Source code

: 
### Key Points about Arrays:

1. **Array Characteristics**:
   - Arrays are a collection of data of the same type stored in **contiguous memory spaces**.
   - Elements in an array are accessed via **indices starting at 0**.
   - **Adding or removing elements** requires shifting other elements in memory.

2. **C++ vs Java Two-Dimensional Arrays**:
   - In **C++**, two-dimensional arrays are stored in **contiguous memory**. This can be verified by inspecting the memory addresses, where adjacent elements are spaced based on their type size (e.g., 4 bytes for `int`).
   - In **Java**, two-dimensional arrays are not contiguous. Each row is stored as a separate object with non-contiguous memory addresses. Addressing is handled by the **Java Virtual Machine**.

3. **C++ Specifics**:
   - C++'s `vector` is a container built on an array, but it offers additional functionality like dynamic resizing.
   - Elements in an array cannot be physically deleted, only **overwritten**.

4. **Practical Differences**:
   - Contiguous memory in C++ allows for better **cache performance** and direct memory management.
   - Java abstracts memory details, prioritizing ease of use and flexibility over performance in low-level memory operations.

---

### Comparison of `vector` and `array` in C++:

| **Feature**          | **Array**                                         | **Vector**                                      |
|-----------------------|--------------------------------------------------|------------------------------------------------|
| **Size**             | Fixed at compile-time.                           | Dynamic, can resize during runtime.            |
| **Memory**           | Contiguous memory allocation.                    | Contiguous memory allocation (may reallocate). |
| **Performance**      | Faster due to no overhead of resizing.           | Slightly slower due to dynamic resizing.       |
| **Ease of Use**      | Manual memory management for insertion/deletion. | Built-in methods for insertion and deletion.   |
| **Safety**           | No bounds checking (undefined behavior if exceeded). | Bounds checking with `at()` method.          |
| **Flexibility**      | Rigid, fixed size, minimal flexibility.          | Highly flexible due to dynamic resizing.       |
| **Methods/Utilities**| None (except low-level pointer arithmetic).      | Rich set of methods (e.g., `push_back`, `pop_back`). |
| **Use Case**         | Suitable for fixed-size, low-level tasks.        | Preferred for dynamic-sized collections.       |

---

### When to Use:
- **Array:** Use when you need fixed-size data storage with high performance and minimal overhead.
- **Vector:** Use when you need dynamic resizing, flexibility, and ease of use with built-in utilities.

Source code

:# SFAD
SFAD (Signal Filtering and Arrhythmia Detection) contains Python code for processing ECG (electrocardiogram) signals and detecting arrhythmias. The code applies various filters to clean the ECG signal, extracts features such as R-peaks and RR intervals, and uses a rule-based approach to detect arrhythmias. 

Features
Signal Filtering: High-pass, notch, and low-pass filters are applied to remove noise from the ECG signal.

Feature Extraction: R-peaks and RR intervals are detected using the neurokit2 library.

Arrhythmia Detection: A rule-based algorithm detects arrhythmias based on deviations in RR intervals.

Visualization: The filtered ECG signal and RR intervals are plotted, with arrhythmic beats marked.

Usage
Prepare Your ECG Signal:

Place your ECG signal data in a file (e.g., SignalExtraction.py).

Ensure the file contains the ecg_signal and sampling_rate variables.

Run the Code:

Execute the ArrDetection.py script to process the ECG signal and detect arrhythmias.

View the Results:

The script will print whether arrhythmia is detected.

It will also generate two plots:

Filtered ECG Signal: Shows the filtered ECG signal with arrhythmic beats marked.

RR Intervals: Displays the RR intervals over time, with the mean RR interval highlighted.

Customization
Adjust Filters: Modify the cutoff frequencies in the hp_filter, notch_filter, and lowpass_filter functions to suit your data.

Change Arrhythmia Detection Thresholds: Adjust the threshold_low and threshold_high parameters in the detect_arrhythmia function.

- **THE PROBLEM**:
Every line of the listing above that contains "peaks" is to be copied.

- **TASK SOLUTION**:
SFAD (Signal Filtering and Arrhythmia Detection) contains Python code for processing ECG (electrocardiogram) signals and detecting arrhythmias. The code applies various filters to clean the ECG signal, extracts features such as R-peaks and RR intervals, and uses a rule-based approach to detect arrhythmias. 
Feature Extraction: R-peaks and RR intervals are detected using the neurokit2 library.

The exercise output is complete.